▸ ABOUT THIS TASK: If a line in the entries contains the string "Fixed", include that line in your answer.
**** DATA SUPPLIED ****
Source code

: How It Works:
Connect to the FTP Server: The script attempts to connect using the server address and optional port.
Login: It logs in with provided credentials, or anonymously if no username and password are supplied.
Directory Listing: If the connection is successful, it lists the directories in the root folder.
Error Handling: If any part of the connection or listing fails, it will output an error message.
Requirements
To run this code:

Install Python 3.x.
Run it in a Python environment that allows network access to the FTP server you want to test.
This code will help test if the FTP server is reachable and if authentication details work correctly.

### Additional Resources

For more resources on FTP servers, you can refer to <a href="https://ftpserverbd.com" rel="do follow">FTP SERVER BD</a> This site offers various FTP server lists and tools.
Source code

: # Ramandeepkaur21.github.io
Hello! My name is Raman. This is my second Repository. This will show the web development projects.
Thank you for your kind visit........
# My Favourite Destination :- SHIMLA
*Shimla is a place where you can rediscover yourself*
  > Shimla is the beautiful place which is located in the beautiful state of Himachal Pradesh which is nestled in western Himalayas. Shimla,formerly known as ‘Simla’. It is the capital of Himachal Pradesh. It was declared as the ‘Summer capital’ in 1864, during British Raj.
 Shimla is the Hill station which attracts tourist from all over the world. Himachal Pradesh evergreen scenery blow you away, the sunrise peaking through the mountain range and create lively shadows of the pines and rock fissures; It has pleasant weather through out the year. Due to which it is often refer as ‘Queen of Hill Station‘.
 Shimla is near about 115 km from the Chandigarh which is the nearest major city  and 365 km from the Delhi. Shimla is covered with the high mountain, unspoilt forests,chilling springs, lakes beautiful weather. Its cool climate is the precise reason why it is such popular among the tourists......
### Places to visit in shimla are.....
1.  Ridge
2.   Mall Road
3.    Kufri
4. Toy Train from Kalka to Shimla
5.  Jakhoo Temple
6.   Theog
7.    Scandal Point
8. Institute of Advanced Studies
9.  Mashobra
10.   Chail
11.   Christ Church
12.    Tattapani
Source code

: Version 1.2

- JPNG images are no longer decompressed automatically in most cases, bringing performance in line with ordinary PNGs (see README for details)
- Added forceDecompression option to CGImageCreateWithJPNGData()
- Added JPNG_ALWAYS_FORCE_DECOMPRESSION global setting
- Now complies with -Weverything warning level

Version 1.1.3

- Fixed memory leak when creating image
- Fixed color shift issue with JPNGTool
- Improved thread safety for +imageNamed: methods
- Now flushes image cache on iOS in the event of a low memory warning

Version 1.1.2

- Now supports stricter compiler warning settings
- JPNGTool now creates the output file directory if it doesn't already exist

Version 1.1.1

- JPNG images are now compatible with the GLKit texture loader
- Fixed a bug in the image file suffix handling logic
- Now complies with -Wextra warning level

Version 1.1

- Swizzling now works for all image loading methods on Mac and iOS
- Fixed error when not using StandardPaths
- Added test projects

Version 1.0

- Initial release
****
▸ WRITTEN RESPONSE:
- Fixed memory leak when creating image
- Fixed color shift issue with JPNGTool
- Fixed a bug in the image file suffix handling logic
- Fixed error when not using StandardPaths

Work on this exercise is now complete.